> **Activity**: Your answer should be an exact copy of all the entries, free of pictures.
====== Data in this exercise
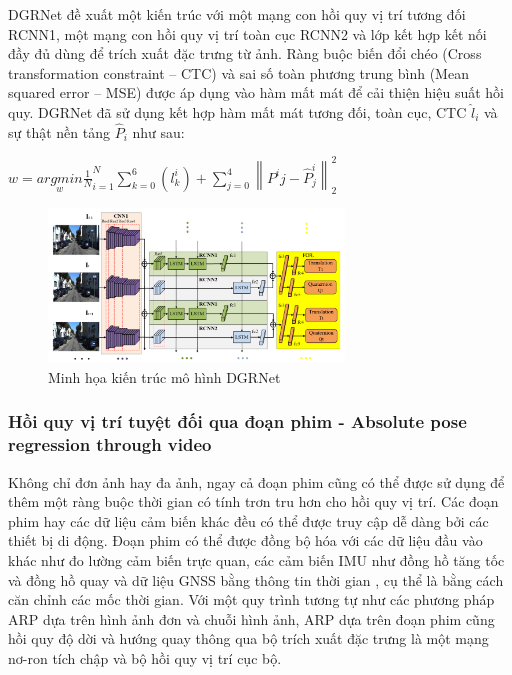 DGRNet \cite{lin2019deep} đề xuất một kiến trúc với một mạng con hồi quy vị trí tương đối RCNN1, một mạng con hồi quy vị trí toàn cục RCNN2 và lớp kết hợp kết nối đầy đủ dùng để trích xuất đặc trưng từ ảnh. Ràng buộc biến đổi chéo (Cross transformation constraint – CTC) và sai số toàn phương trung bình (Mean squared error – MSE) được áp dụng vào hàm mất mát để cải thiện hiệu suất hồi quy. DGRNet đã sử dụng kết hợp hàm mất mát tương đối, toàn cục, CTC $\hat{l}_i$ và sự thật nền tảng $\hat{P}_i$ như sau:
\begin{center}
$ w = \underset{w}{argmin} \frac{1}{N}^{N}_{i=1} \sum_{k=0}^{6}(l^i_k) + \sum_{j=0}^{4}\left \| P^ij - \hat{P}^i_j \right \|^2_2 $
\end{center}
\begin{figure}[H]
    \centering
    \includegraphics[width=0.7\textwidth]{pics/Chapter2/dgrnet.png}
    \caption{Minh họa kiến trúc mô hình DGRNet \cite{lin2019deep}}
\end{figure}
\subsubsection*{Hồi quy vị trí tuyệt đối qua đoạn phim - Absolute pose regression through video}

Không chỉ đơn ảnh hay đa ảnh, ngay cả đoạn phim cũng có thể được sử dụng để thêm một ràng buộc thời gian có tính trơn tru hơn cho hồi quy vị trí. Các đoạn phim hay các dữ liệu cảm biến khác đều có thể được truy cập dễ dàng bởi các thiết bị di động. Đoạn phim có thể được đồng bộ hóa với các dữ liệu đầu vào khác như đo lường cảm biến trực quan, các cảm biến IMU như đồng hồ tăng tốc và đồng hồ quay và dữ liệu GNSS bằng thông tin thời gian , cụ thể là bằng cách căn chỉnh các mốc thời gian. Với một quy trình tương tự như các phương pháp ARP dựa trên hình ảnh đơn và chuỗi hình ảnh, ARP dựa trên đoạn phim cũng hồi quy độ dời và hướng quay thông qua bộ trích xuất đặc trưng là một mạng nơ-ron tích chập và bộ hồi quy vị trí cục bộ.

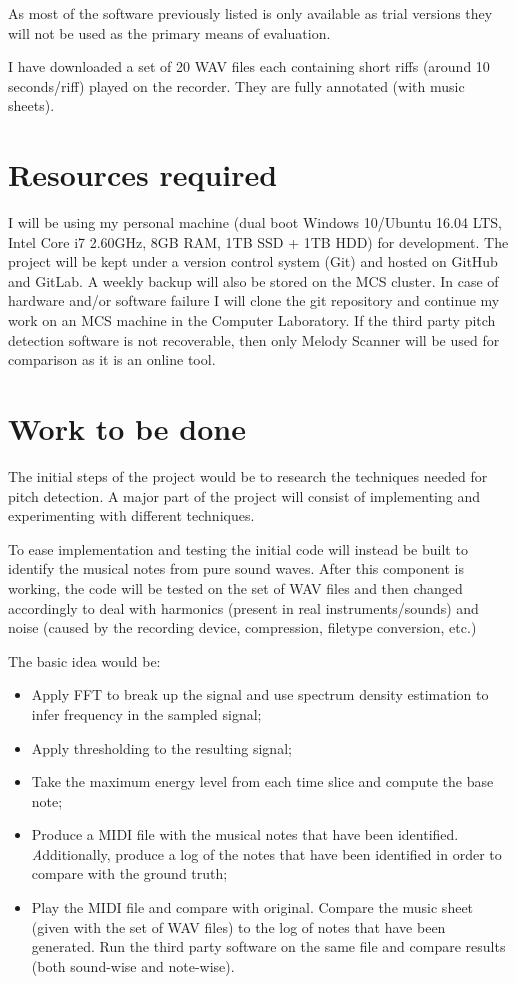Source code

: \documentclass[12pt,a4paper,twoside]{article}
\begin{document}
As most of the software previously listed is only available as trial versions they will not be used as the primary means of evaluation.

I have downloaded a set of 20 WAV files each containing short riffs (around 10 seconds/riff) played on the recorder. They are fully annotated (with music sheets).

\section*{Resources required}

I will be using my personal machine (dual boot Windows 10/Ubuntu 16.04 LTS, Intel Core i7 2.60GHz, 8GB RAM, 1TB SSD + 1TB HDD) for development.
  The project will be kept under a version control system (Git) and hosted on GitHub and GitLab. A weekly backup will also be stored on the MCS cluster.
  In case of hardware and/or software failure I will clone the git repository and continue my work on an MCS machine in the Computer Laboratory. If the third party pitch detection software is not recoverable, then only Melody Scanner will be used for comparison as it is an online tool.

\section*{Work to be done}

The initial steps of the project would be to research the techniques needed for pitch detection.
A major part of the project will consist of implementing and experimenting with different techniques.

To ease implementation and testing the initial code will instead be built to identify the musical notes from pure sound waves.
After this component is working, the code will be tested on the set of WAV files and then changed accordingly to deal with harmonics (present in real instruments/sounds) and noise (caused by the recording device, compression, filetype conversion, etc.)

The basic idea would be:
\begin{itemize}
  \item Apply FFT to break up the signal and use spectrum density estimation to infer frequency in the sampled signal;
  \item Apply thresholding to the resulting signal;
  \item Take the maximum energy level from each time slice and compute the base note;
  \item Produce a MIDI file with the musical notes that have been identified.
  \emph Additionally, produce a log of the notes that have been identified in order to compare with the ground truth;
  \item Play the MIDI file and compare with original. Compare the music sheet (given with the set of WAV files) to the log of notes that have been generated. Run the third party software on the same file and compare results (both sound-wise and note-wise).
\end{itemize}
\end{document}

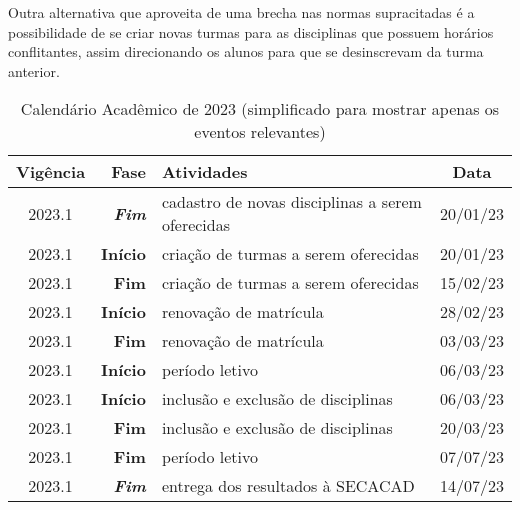 Outra alternativa que aproveita de uma brecha nas normas supracitadas é a possibilidade de se criar novas turmas para as disciplinas que possuem horários conflitantes, assim direcionando os alunos para que se desinscrevam da turma anterior.
\begin{table}[H] \centering \caption{Calendário Acadêmico de 2023 (simplificado para mostrar apenas os eventos relevantes)} \label{tab:calendario_2023-Enxuto}
  \begin{tabular}{| c r l c |}
    \hline
    \textbf{Vigência} & \textbf{Fase}         & \textbf{Atividades}                              & \textbf{Data} \\
    \hline

    2023.1            & \textbf{\textit{Fim}} & cadastro de novas disciplinas a serem oferecidas & 20/01/23      \\
    2023.1            & \textbf{Início}       & criação de turmas a serem oferecidas             & 20/01/23      \\
    2023.1            & \textbf{Fim}          & criação de turmas a serem oferecidas             & 15/02/23      \\
    2023.1            & \textbf{Início}       & renovação de matrícula                           & 28/02/23      \\
    2023.1            & \textbf{Fim}          & renovação de matrícula                           & 03/03/23      \\
    2023.1            & \textbf{Início}       & período letivo                                   & 06/03/23      \\
    2023.1            & \textbf{Início}       & inclusão e exclusão de disciplinas               & 06/03/23      \\
    2023.1            & \textbf{Fim}          & inclusão e exclusão de disciplinas               & 20/03/23      \\
    2023.1            & \textbf{Fim}          & período letivo                                   & 07/07/23      \\
    2023.1            & \textbf{\textit{Fim}} & entrega dos resultados à SECACAD                 & 14/07/23      \\


\end{tabular}
\end{table}

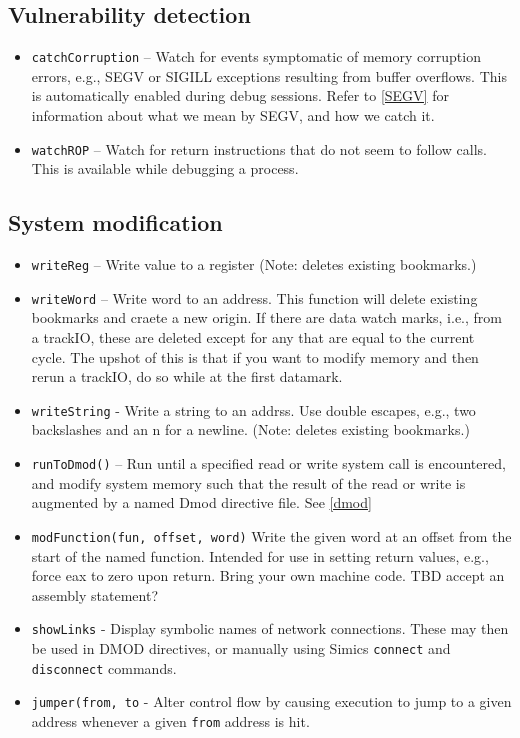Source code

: \documentclass[titlepage]{article}
\begin{document}
\subsection{Vulnerability detection}
\begin{itemize}
\item {\tt catchCorruption} – Watch for events symptomatic of memory corruption errors, e.g., SEGV or SIGILL exceptions resulting from buffer overflows.  This is automatically enabled during debug sessions. Refer to \ref{SEGV} for information about what we mean by SEGV, and how we catch it.

\item {\tt watchROP} -- Watch for return instructions that do not seem to follow calls.  This is available while debugging a process.
\end{itemize}

\subsection{System modification}
\begin{itemize}

\item {\tt writeReg} – Write value to a register (Note: deletes existing bookmarks.)
\item {\tt writeWord} – Write word to an address. This function will delete existing bookmarks and craete a new origin.  If there are data watch marks,
i.e., from a trackIO, these are deleted except for any that are equal to the current cycle.  The upshot of this is that if you want to modify memory
and then rerun a trackIO, do so while at the first datamark.
\item {\tt writeString} - Write a string to an addrss. Use double escapes, e.g., two backslashes and an n for a newline. (Note: deletes existing bookmarks.)

\item {\tt runToDmod()} – Run until a specified read or write system call is encountered, and modify system memory such
that the result of the read or write is augmented by a named Dmod directive file.  See \ref{dmod}

\item {\tt modFunction(fun, offset, word)} Write the given word at an offset from the start of the named function.  Intended for use in setting return
values, e.g., force eax to zero upon return.  Bring your own machine code.  TBD accept an assembly statement?

\item {\tt showLinks} - Display symbolic names of network connections.  These may then be used in DMOD directives, or manually using Simics {\tt connect}
and {\tt disconnect} commands.

\item {\tt jumper(from, to} - Alter control flow by causing execution to jump to a given address whenever a given {\tt from} address is hit.

\end{itemize}
\end{document}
============
> **Exercise result**:
 DGRNet \cite{lin2019deep} đề xuất một kiến trúc với một mạng con hồi quy vị trí tương đối RCNN1, một mạng con hồi quy vị trí toàn cục RCNN2 và lớp kết hợp kết nối đầy đủ dùng để trích xuất đặc trưng từ ảnh. Ràng buộc biến đổi chéo (Cross transformation constraint – CTC) và sai số toàn phương trung bình (Mean squared error – MSE) được áp dụng vào hàm mất mát để cải thiện hiệu suất hồi quy. DGRNet đã sử dụng kết hợp hàm mất mát tương đối, toàn cục, CTC $\hat{l}_i$ và sự thật nền tảng $\hat{P}_i$ như sau:
\begin{center}
$ w = \underset{w}{argmin} \frac{1}{N}^{N}_{i=1} \sum_{k=0}^{6}(l^i_k) + \sum_{j=0}^{4}\left \| P^ij - \hat{P}^i_j \right \|^2_2 $
\end{center}
\begin{figure}[H]
    \centering
    \includegraphics[width=0.7\textwidth]{pics/Chapter2/dgrnet.png}
    \caption{Minh họa kiến trúc mô hình DGRNet \cite{lin2019deep}}
\end{figure}
\subsubsection*{Hồi quy vị trí tuyệt đối qua đoạn phim - Absolute pose regression through video}

Không chỉ đơn ảnh hay đa ảnh, ngay cả đoạn phim cũng có thể được sử dụng để thêm một ràng buộc thời gian có tính trơn tru hơn cho hồi quy vị trí. Các đoạn phim hay các dữ liệu cảm biến khác đều có thể được truy cập dễ dàng bởi các thiết bị di động. Đoạn phim có thể được đồng bộ hóa với các dữ liệu đầu vào khác như đo lường cảm biến trực quan, các cảm biến IMU như đồng hồ tăng tốc và đồng hồ quay và dữ liệu GNSS bằng thông tin thời gian , cụ thể là bằng cách căn chỉnh các mốc thời gian. Với một quy trình tương tự như các phương pháp ARP dựa trên hình ảnh đơn và chuỗi hình ảnh, ARP dựa trên đoạn phim cũng hồi quy độ dời và hướng quay thông qua bộ trích xuất đặc trưng là một mạng nơ-ron tích chập và bộ hồi quy vị trí cục bộ.

Source code

: \documentclass[12pt,a4paper,twoside]{article}
\begin{document}
As most of the software previously listed is only available as trial versions they will not be used as the primary means of evaluation.

I have downloaded a set of 20 WAV files each containing short riffs (around 10 seconds/riff) played on the recorder. They are fully annotated (with music sheets).

\section*{Resources required}

I will be using my personal machine (dual boot Windows 10/Ubuntu 16.04 LTS, Intel Core i7 2.60GHz, 8GB RAM, 1TB SSD + 1TB HDD) for development.
  The project will be kept under a version control system (Git) and hosted on GitHub and GitLab. A weekly backup will also be stored on the MCS cluster.
  In case of hardware and/or software failure I will clone the git repository and continue my work on an MCS machine in the Computer Laboratory. If the third party pitch detection software is not recoverable, then only Melody Scanner will be used for comparison as it is an online tool.

\section*{Work to be done}

The initial steps of the project would be to research the techniques needed for pitch detection.
A major part of the project will consist of implementing and experimenting with different techniques.

To ease implementation and testing the initial code will instead be built to identify the musical notes from pure sound waves.
After this component is working, the code will be tested on the set of WAV files and then changed accordingly to deal with harmonics (present in real instruments/sounds) and noise (caused by the recording device, compression, filetype conversion, etc.)

The basic idea would be:
\begin{itemize}
  \item Apply FFT to break up the signal and use spectrum density estimation to infer frequency in the sampled signal;
  \item Apply thresholding to the resulting signal;
  \item Take the maximum energy level from each time slice and compute the base note;
  \item Produce a MIDI file with the musical notes that have been identified.
  \emph Additionally, produce a log of the notes that have been identified in order to compare with the ground truth;
  \item Play the MIDI file and compare with original. Compare the music sheet (given with the set of WAV files) to the log of notes that have been generated. Run the third party software on the same file and compare results (both sound-wise and note-wise).
\end{itemize}
\end{document}

 Outra alternativa que aproveita de uma brecha nas normas supracitadas é a possibilidade de se criar novas turmas para as disciplinas que possuem horários conflitantes, assim direcionando os alunos para que se desinscrevam da turma anterior.
\begin{table}[H] \centering \caption{Calendário Acadêmico de 2023 (simplificado para mostrar apenas os eventos relevantes)} \label{tab:calendario_2023-Enxuto}
  \begin{tabular}{| c r l c |}
    \hline
    \textbf{Vigência} & \textbf{Fase}         & \textbf{Atividades}                              & \textbf{Data} \\
    \hline

    2023.1            & \textbf{\textit{Fim}} & cadastro de novas disciplinas a serem oferecidas & 20/01/23      \\
    2023.1            & \textbf{Início}       & criação de turmas a serem oferecidas             & 20/01/23      \\
    2023.1            & \textbf{Fim}          & criação de turmas a serem oferecidas             & 15/02/23      \\
    2023.1            & \textbf{Início}       & renovação de matrícula                           & 28/02/23      \\
    2023.1            & \textbf{Fim}          & renovação de matrícula                           & 03/03/23      \\
    2023.1            & \textbf{Início}       & período letivo                                   & 06/03/23      \\
    2023.1            & \textbf{Início}       & inclusão e exclusão de disciplinas               & 06/03/23      \\
    2023.1            & \textbf{Fim}          & inclusão e exclusão de disciplinas               & 20/03/23      \\
    2023.1            & \textbf{Fim}          & período letivo                                   & 07/07/23      \\
    2023.1            & \textbf{\textit{Fim}} & entrega dos resultados à SECACAD                 & 14/07/23      \\


\end{tabular}
\end{table}

Source code

: \documentclass[titlepage]{article}
\begin{document}
\subsection{Vulnerability detection}
\begin{itemize}
\item {\tt catchCorruption} – Watch for events symptomatic of memory corruption errors, e.g., SEGV or SIGILL exceptions resulting from buffer overflows.  This is automatically enabled during debug sessions. Refer to \ref{SEGV} for information about what we mean by SEGV, and how we catch it.

\item {\tt watchROP} -- Watch for return instructions that do not seem to follow calls.  This is available while debugging a process.
\end{itemize}

\subsection{System modification}
\begin{itemize}

\item {\tt writeReg} – Write value to a register (Note: deletes existing bookmarks.)
\item {\tt writeWord} – Write word to an address. This function will delete existing bookmarks and craete a new origin.  If there are data watch marks,
i.e., from a trackIO, these are deleted except for any that are equal to the current cycle.  The upshot of this is that if you want to modify memory
and then rerun a trackIO, do so while at the first datamark.
\item {\tt writeString} - Write a string to an addrss. Use double escapes, e.g., two backslashes and an n for a newline. (Note: deletes existing bookmarks.)

\item {\tt runToDmod()} – Run until a specified read or write system call is encountered, and modify system memory such
that the result of the read or write is augmented by a named Dmod directive file.  See \ref{dmod}

\item {\tt modFunction(fun, offset, word)} Write the given word at an offset from the start of the named function.  Intended for use in setting return
values, e.g., force eax to zero upon return.  Bring your own machine code.  TBD accept an assembly statement?

\item {\tt showLinks} - Display symbolic names of network connections.  These may then be used in DMOD directives, or manually using Simics {\tt connect}
and {\tt disconnect} commands.

\item {\tt jumper(from, to} - Alter control flow by causing execution to jump to a given address whenever a given {\tt from} address is hit.

\end{itemize}
\end{document}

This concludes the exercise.